The appellant sought orders of annulment or
conduct of fresh elections. The 1 st respondents
filed a cross-appeal.
The court considered whether or not the
learned trial judge mad a right decision in is
conclusions that the 1 st respondent had
acquired necessary qualifications to be
nominated and elected member of parliament
at the time of his election. The court found that
although policy proposals were in place since
1963, there was no law that one had to undergo
a course in a structured manner until the
enactment of education (pre-primary, primary
and post primary) Act No.13 of 2008.the court
further found that at the time when the 1 st
respondent attained the advanced certificate of

education the recent act was inapplicable as it
would act retrospectively and in contravention
of the constitution. Therefore the court was
satisfied that the appellant failed to prove that
the 1 st respondent at the time of his nomination
did not have the minimum requirement and
that he was not qualified to be nominated and
elected member of parliament. Hence court
upheld the decision of the trial court.
The court whether the petition disclosed a
cause of action against the 2 nd respondent. The
court referred to the rule that a cause of action
is said to be disclosed if the averments in the
pleadings, show the existence of the plaintiff’s
right, the right was violated and the defendant
is liable for the violation.

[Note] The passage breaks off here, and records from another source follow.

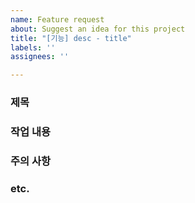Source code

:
 ```yaml
---
name: Feature request
about: Suggest an idea for this project
title: "[기능] desc - title"
labels: ''
assignees: ''

---
```


### 제목

### 작업 내용

### 주의 사항

### etc.
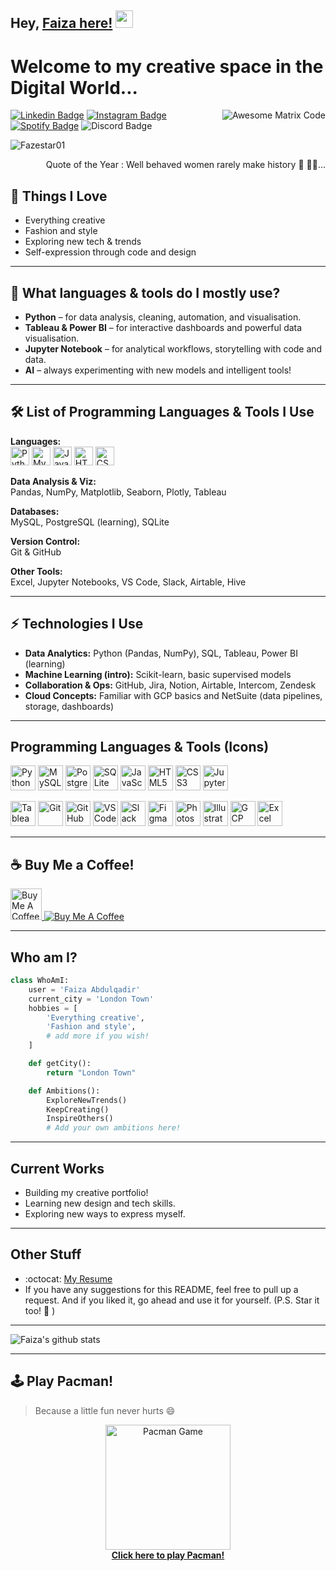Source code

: ## Hey, [Faiza here!](https://www.instagram.com/svo_f/) <img src="https://media.giphy.com/media/hvRJCLFzcasrR4ia7z/giphy.gif" width="28px" height="28px">

<h1>Welcome to my creative space in the Digital World...</h1>

<img src='https://github.com/Fazestar01/Fazestar01/blob/master/images/matrix.gif' alt='Awesome Matrix Code' align='right'/>

[![Linkedin Badge](https://img.shields.io/badge/-faizaabdul-blue?style=flat-square&logo=Linkedin&logoColor=white&link=https://www.linkedin.com/in/faizaabdul/)](https://www.linkedin.com/in/faizaabdul/)
[![Instagram Badge](https://img.shields.io/badge/-svo_f-E4405F?style=flat-square&logo=instagram&logoColor=white&link=https://www.instagram.com/svo_f/)](https://www.instagram.com/svo_f/)
[![Spotify Badge](https://img.shields.io/badge/-faizay501-1DB954?style=flat-square&logo=spotify&logoColor=white&link=https://open.spotify.com/user/faizay501)](https://open.spotify.com/user/faizay501)
![Discord Badge](https://img.shields.io/badge/Discord-fyza6538-7289DA?style=flat-square&logo=discord&logoColor=white)

<p align="left"> <img src="https://komarev.com/ghpvc/?username=Fazestar01" alt="Fazestar01" /> </p>

<div style="text-align: right"> Quote of the Year : Well behaved women rarely make history 🌟 💅🏽...</div>

## :art: Things I Love
* Everything creative
* Fashion and style
* Exploring new tech & trends
* Self-expression through code and design

---

## 🎯 What languages & tools do I mostly use?
- **Python** – for data analysis, cleaning, automation, and visualisation.
- **Tableau & Power BI** – for interactive dashboards and powerful data visualisation.
- **Jupyter Notebook** – for analytical workflows, storytelling with code and data.
- **AI** – always experimenting with new models and intelligent tools!

---

## 🛠️ List of Programming Languages & Tools I Use

**Languages:**  
<img src="https://cdn.jsdelivr.net/gh/devicons/devicon/icons/python/python-original.svg" width="30" alt="Python"/>
<img src="https://cdn.jsdelivr.net/gh/devicons/devicon/icons/mysql/mysql-original.svg" width="30" alt="MySQL"/>
<img src="https://cdn.jsdelivr.net/gh/devicons/devicon/icons/javascript/javascript-original.svg" width="30" alt="JavaScript"/>
<img src="https://cdn.jsdelivr.net/gh/devicons/devicon/icons/html5/html5-original.svg" width="30" alt="HTML5"/>
<img src="https://cdn.jsdelivr.net/gh/devicons/devicon/icons/css3/css3-original.svg" width="30" alt="CSS3"/>

**Data Analysis & Viz:**  
Pandas, NumPy, Matplotlib, Seaborn, Plotly, Tableau

**Databases:**  
MySQL, PostgreSQL (learning), SQLite

**Version Control:**  
Git & GitHub

**Other Tools:**  
Excel, Jupyter Notebooks, VS Code, Slack, Airtable, Hive

---

## ⚡ Technologies I Use

- **Data Analytics:** Python (Pandas, NumPy), SQL, Tableau, Power BI (learning)
- **Machine Learning (intro):** Scikit-learn, basic supervised models
- **Collaboration & Ops:** GitHub, Jira, Notion, Airtable, Intercom, Zendesk
- **Cloud Concepts:** Familiar with GCP basics and NetSuite (data pipelines, storage, dashboards)

---

## Programming Languages & Tools (Icons)
<p align="left">
  <!-- Languages -->
  <img src="https://cdn.jsdelivr.net/gh/devicons/devicon/icons/python/python-original.svg" width="40" alt="Python"/>
  <img src="https://cdn.jsdelivr.net/gh/devicons/devicon/icons/mysql/mysql-original.svg" width="40" alt="MySQL"/>
  <img src="https://cdn.jsdelivr.net/gh/devicons/devicon/icons/postgresql/postgresql-original.svg" width="40" alt="PostgreSQL"/>
  <img src="https://cdn.jsdelivr.net/gh/devicons/devicon/icons/sqlite/sqlite-original.svg" width="40" alt="SQLite"/>
  <img src="https://cdn.jsdelivr.net/gh/devicons/devicon/icons/javascript/javascript-original.svg" width="40" alt="JavaScript"/>
  <img src="https://cdn.jsdelivr.net/gh/devicons/devicon/icons/html5/html5-original.svg" width="40" alt="HTML5"/>
  <img src="https://cdn.jsdelivr.net/gh/devicons/devicon/icons/css3/css3-original.svg" width="40" alt="CSS3"/>
  <!-- Data & Viz -->
  <img src="https://cdn.jsdelivr.net/gh/devicons/devicon/icons/jupyter/jupyter-original.svg" width="40" alt="Jupyter"/>
<p align="left">
  <!-- Tableau -->
  <img src="https://cdn.worldvectorlogo.com/logos/tableau-software.svg" alt="Tableau" width="40" height="40"/>
  <!-- Version Control -->
  <img src="https://cdn.jsdelivr.net/gh/devicons/devicon/icons/git/git-original.svg" width="40" alt="Git"/>
  <img src="https://cdn.jsdelivr.net/gh/devicons/devicon/icons/github/github-original.svg" width="40" alt="GitHub"/>
  <!-- Other Tools -->
  <img src="https://cdn.jsdelivr.net/gh/devicons/devicon/icons/vscode/vscode-original.svg" width="40" alt="VSCode"/>
  <img src="https://cdn.jsdelivr.net/gh/devicons/devicon/icons/slack/slack-original.svg" width="40" alt="Slack"/>
  <img src="https://cdn.jsdelivr.net/gh/devicons/devicon/icons/figma/figma-original.svg" width="40" alt="Figma"/>
  <img src="https://cdn.jsdelivr.net/gh/devicons/devicon/icons/photoshop/photoshop-plain.svg" width="40" alt="Photoshop"/>
  <img src="https://cdn.jsdelivr.net/gh/devicons/devicon/icons/illustrator/illustrator-plain.svg" width="40" alt="Illustrator"/>
  <img src="https://cdn.jsdelivr.net/gh/devicons/devicon/icons/googlecloud/googlecloud-original.svg" width="40" alt="GCP"/>
<!-- Excel -->
  <img src="https://cdn.worldvectorlogo.com/logos/microsoft-excel-2013.svg" alt="Excel" width="40" height="40"/>
</p></p>

---

## ☕ Buy Me a Coffee!
<p>
  <a href="https://www.buymeacoffee.com/yourusername" target="_blank">
    <img src="https://media.giphy.com/media/LMt9638dO8dftAjtco/giphy.gif" width="50" alt="Buy Me A Coffee"/>
    <img src="https://img.shields.io/badge/-Buy%20me%20a%20coffee-FFDD00?style=flat-square&logo=buy-me-a-coffee&logoColor=black" alt="Buy Me A Coffee"/>
  </a>
</p>

---

## Who am I?
```python
class WhoAmI:
    user = 'Faiza Abdulqadir'
    current_city = 'London Town'
    hobbies = [
        'Everything creative',
        'Fashion and style',
        # add more if you wish!
    ]

    def getCity():
        return "London Town"

    def Ambitions():
        ExploreNewTrends()
        KeepCreating()
        InspireOthers()
        # Add your own ambitions here!
```

---

## Current Works
* Building my creative portfolio!
* Learning new design and tech skills.
* Exploring new ways to express myself.

---

## Other Stuff
  - :octocat: [My Resume](https://faiza-abdulqadir-senior-operations-cv-2025.tiiny.site)
  - If you have any suggestions for this README, feel free to pull up a request. And if you liked it, go ahead and use it for yourself. (P.S. Star it too! :star2: )

---

![Faiza's github stats](https://github-readme-stats.vercel.app/api?username=Fazestar01&show_icons=true&hide=["issues"])

---

## 🕹️ Play Pacman!
> Because a little fun never hurts 😄

<p align="center">
  <a href="https://fazestar01.github.io/pacman-game/" target="_blank">
    <img src="https://github.com/Fazestar01/Fazestar01/raw/main/images/pacman.gif" width="200" alt="Pacman Game"/>
    <br/>
    <b>Click here to play Pacman!</b>
  </a>
</p>

<!--
If you want to embed a playable Pacman game, you can use a GitHub Pages link to a simple HTML/JS Pacman project!
You can fork a project like https://github.com/ubershmekel/pacman and host it as a GitHub Page, then update the link above.
-->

The found that no
cause of action was disclosed in the pleading as
it acted upon the papers presented to it.
The court considered whether or not the 1 st
respondent who was neither a Christian or
Muslim nor a Jew could swear a competent
affidavit. The court held that swearing was not
restricting to holly books. It is a constitutional
right to practice any religion or custom and it
widely protected under art. 129(1)b and c.
Further that where there is an existing law
consistent with the constitution should be
modified, adapted. Therefore court found that
learned trial judge had no legal basis to hold
that the respondent’s affidavits were contrary
to s.8 of the Oaths Act.

The court considered whether the trial judge
was right to struck out the 1 st respondents act.
The court found that the trial judge was wrong
to do so. The court further found that an
answer to the petition could be accompanied
by affidavits of another person who may have
knowledge of the same fact. The court held
that the learned trial judge was not justified in
doing so. In considering costs, the court held
that all respondents were entitled to the costs
as they were represented by the same counsel
even though the 1 st respondents answer to the
petition was rejected.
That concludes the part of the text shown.